Más tarde, caminando por una desierta calle con casas bajitas de adobe pintadas de blanco, escuché una banda de música y, por una calle transversal, como una aparición fantástica, vi aparecer una morenada. Los vivos colores de los elaboradísimos trajes, los parsimoniosos movimientos, contrastaban con la aridez y monotonía del medio circundante. Qué alegría y qué alborozo contagioso que al perderse hizo que el silencio y la monotonía sean mucho más evidentes.
En la ciudad de Oruro los artesanos que elaboran trajes de morenos, diablos, k‘usillos, huacahuacas, caporales, kullaguas y otros, ocupan toda una calle y trabajan año redondo, pues en cada nueva versión de carnaval se estrenan diseños que superan a los anteriores.

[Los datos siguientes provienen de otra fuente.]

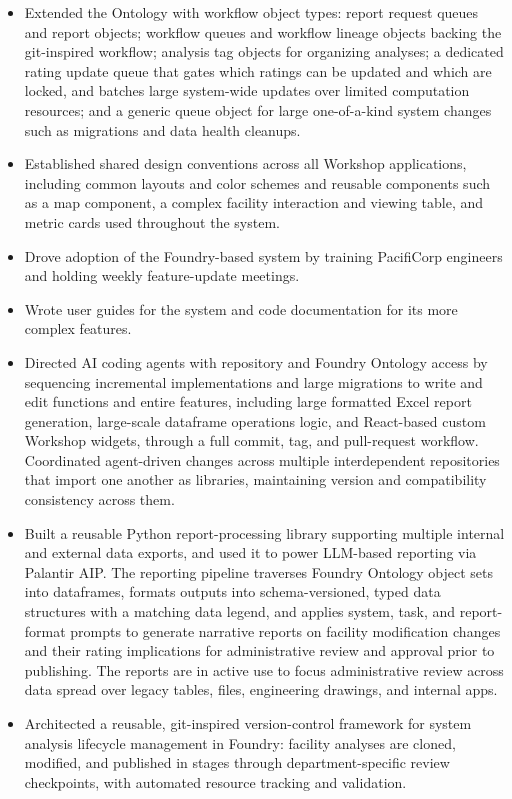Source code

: \documentclass[10pt, letterpaper]{article}
\newenvironment{rlist}{%
  \begin{itemize}[leftmargin=1.4em, itemsep=1pt, topsep=2pt, parsep=0pt]%
}{%
  \end{itemize}%
}
\begin{document}
\begin{rlist}
  \item Extended the Ontology with workflow object types: report request queues and report objects; workflow queues and workflow lineage objects backing the git-inspired workflow; analysis tag objects for organizing analyses; a dedicated rating update queue that gates which ratings can be updated and which are locked, and batches large system-wide updates over limited computation resources; and a generic queue object for large one-of-a-kind system changes such as migrations and data health cleanups.
  \item Established shared design conventions across all Workshop applications, including common layouts and color schemes and reusable components such as a map component, a complex facility interaction and viewing table, and metric cards used throughout the system.
  \item Drove adoption of the Foundry-based system by training PacifiCorp engineers and holding weekly feature-update meetings.
  \item Wrote user guides for the system and code documentation for its more complex features.
  \item Directed AI coding agents with repository and Foundry Ontology access by sequencing incremental implementations and large migrations to write and edit functions and entire features, including large formatted Excel report generation, large-scale dataframe operations logic, and React-based custom Workshop widgets, through a full commit, tag, and pull-request workflow. Coordinated agent-driven changes across multiple interdependent repositories that import one another as libraries, maintaining version and compatibility consistency across them.
  \item Built a reusable Python report-processing library supporting multiple internal and external data exports, and used it to power LLM-based reporting via Palantir AIP. The reporting pipeline traverses Foundry Ontology object sets into dataframes, formats outputs into schema-versioned, typed data structures with a matching data legend, and applies system, task, and report-format prompts to generate narrative reports on facility modification changes and their rating implications for administrative review and approval prior to publishing. The reports are in active use to focus administrative review across data spread over legacy tables, files, engineering drawings, and internal apps.
  \item Architected a reusable, git-inspired version-control framework for system analysis lifecycle management in Foundry: facility analyses are cloned, modified, and published in stages through department-specific review checkpoints, with automated resource tracking and validation.

\end{rlist}
\end{document}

Al anochecer de ese día iba a salir la caravana de camiones de regreso a Oruro y yo tenía que volver al trabajo cotidiano. Subí a un carro con mi equipaje consistente sólo en una bolsa con una muda de ropa y un saco de dormir; en el camión todos nos acomodamos en posición horizontal a la espera de una larga noche de viaje. Casi a media velada, el camión se detuvo por un desperfecto mecánico. El chofer, para poder dormir la mona, le había dejado el volante a su inexperto hijo, quien, cuando el camión entró en terreno arenoso, hizo un mal cambio y rompió el árbol de transmisión que es como romper la cadena de la bicicleta. Todo el mundo abajo; mirando atrás pude ver la seguidilla de camiones que avanzaban muy lentamente, pues las ruedas se sumían en la arena; los pasajeros de mi camión hacían parar a los que nos daban alcance e iban subiéndose; yo me acercaba al conductor y le pedía permiso para abordar, pero como no era su conocido, me lo negaba. Apareció el último camión y aprovechando su lenta marcha decidí subir al vuelo y, una vez más, la Providencia en la persona del Señor de Bombori acudió en mi auxilio, ya que este vehículo estaba con una escalerilla en la compuerta trasera; me cogí de ella con una mano, pues la otra estaba ocupada con mi bolsa; corriendo y agarrado de la escalerilla tenía que subir por lo menos un pie a la barra más baja que estaba a un metro del suelo; la idea de que si no lograba subir me quedaría en medio de ese desierto en esa noche invernal me hizo conseguir alcanzarla justo en el momento en que el camión aceleró su marcha. Una vez arriba quise bajar a la plataforma, pero no encontré espacio ni para un pie y los pasajeros durmientes no se dieron por enterados de mi presencia, de modo que permanecí sentado en el borde de la compuerta hasta que despuntó el día que fue cuando empezó a desperezarse la gente e incorporarse. Entonces pude bajar, aunque ya poco faltaba para llegar a destino. Y llegué, ciertamente en compañía del Señor de Bombori.